- What you will do: Your answer should be a number only: the count of lines in the following entries that contain "cours".

- Recorded information:
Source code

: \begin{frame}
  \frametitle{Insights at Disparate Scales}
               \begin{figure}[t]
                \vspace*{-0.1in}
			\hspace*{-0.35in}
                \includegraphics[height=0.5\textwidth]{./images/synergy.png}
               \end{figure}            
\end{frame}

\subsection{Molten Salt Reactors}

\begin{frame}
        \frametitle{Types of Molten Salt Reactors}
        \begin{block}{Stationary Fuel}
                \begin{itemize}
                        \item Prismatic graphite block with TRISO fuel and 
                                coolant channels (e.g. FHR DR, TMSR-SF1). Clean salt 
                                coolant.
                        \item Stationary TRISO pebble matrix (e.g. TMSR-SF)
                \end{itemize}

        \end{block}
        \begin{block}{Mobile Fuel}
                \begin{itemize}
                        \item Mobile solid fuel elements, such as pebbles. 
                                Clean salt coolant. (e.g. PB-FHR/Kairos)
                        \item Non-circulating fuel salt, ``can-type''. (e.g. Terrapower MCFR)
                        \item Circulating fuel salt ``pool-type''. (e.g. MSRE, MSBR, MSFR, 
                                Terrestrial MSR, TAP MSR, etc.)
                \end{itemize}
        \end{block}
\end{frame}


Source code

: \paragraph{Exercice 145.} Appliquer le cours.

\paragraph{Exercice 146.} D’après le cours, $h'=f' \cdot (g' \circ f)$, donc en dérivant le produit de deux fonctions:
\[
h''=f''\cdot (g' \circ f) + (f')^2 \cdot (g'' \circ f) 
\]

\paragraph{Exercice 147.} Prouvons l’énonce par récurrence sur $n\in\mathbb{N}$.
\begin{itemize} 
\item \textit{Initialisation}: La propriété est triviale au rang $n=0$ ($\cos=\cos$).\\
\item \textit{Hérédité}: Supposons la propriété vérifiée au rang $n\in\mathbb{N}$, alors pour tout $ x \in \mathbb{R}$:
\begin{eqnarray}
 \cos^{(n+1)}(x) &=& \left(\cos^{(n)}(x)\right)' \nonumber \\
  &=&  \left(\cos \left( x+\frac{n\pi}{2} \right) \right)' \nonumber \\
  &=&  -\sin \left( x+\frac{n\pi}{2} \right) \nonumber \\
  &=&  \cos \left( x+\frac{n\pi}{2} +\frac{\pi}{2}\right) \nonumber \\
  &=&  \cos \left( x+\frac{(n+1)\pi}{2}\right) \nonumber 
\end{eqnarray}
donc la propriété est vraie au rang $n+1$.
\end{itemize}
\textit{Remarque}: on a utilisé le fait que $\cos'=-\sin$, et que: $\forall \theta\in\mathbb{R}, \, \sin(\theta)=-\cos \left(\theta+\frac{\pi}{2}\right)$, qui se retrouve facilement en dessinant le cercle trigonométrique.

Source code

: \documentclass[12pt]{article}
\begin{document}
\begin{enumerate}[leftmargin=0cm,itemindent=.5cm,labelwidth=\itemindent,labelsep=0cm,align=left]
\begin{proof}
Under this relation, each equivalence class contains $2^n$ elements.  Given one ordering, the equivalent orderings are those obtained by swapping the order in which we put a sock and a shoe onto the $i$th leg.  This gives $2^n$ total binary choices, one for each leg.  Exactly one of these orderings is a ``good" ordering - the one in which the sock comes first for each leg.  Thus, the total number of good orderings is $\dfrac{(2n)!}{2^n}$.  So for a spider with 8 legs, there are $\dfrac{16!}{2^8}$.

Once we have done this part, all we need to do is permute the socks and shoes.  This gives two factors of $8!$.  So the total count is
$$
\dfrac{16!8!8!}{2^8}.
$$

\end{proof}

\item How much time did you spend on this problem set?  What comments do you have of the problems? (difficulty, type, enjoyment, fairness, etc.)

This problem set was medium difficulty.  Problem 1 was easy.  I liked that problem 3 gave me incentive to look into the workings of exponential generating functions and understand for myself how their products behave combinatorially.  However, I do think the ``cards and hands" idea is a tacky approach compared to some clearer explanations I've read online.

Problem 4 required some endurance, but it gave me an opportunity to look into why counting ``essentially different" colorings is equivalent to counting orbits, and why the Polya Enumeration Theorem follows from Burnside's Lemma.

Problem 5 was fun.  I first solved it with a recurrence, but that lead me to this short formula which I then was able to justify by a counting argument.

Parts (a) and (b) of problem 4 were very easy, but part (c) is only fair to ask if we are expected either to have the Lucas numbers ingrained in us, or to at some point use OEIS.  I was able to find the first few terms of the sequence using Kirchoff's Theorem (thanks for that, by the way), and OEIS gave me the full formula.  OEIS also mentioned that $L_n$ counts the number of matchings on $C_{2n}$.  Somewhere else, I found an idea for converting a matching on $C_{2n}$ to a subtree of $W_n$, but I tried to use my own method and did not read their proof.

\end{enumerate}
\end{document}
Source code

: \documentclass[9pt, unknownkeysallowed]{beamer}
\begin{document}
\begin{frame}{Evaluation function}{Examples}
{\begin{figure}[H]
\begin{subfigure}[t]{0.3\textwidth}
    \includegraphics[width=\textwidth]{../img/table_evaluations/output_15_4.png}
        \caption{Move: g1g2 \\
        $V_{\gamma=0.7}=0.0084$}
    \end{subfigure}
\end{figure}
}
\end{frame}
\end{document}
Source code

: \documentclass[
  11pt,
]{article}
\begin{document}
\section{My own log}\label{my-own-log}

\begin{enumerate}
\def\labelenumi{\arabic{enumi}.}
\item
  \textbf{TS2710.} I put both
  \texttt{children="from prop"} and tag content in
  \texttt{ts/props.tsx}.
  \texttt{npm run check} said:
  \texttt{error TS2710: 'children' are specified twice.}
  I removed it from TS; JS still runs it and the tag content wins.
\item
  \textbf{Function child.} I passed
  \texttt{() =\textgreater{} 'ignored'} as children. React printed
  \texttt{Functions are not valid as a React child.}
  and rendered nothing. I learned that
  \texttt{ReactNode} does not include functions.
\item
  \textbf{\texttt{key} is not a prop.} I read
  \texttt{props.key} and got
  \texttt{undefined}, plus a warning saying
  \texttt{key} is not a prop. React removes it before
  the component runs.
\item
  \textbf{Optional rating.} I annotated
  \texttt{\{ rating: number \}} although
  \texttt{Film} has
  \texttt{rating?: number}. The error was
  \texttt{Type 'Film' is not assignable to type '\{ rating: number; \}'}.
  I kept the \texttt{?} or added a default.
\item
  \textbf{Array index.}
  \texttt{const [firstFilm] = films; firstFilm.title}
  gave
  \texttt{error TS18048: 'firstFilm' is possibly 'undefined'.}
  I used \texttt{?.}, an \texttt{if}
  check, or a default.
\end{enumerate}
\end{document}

- Solution to this exercise: 2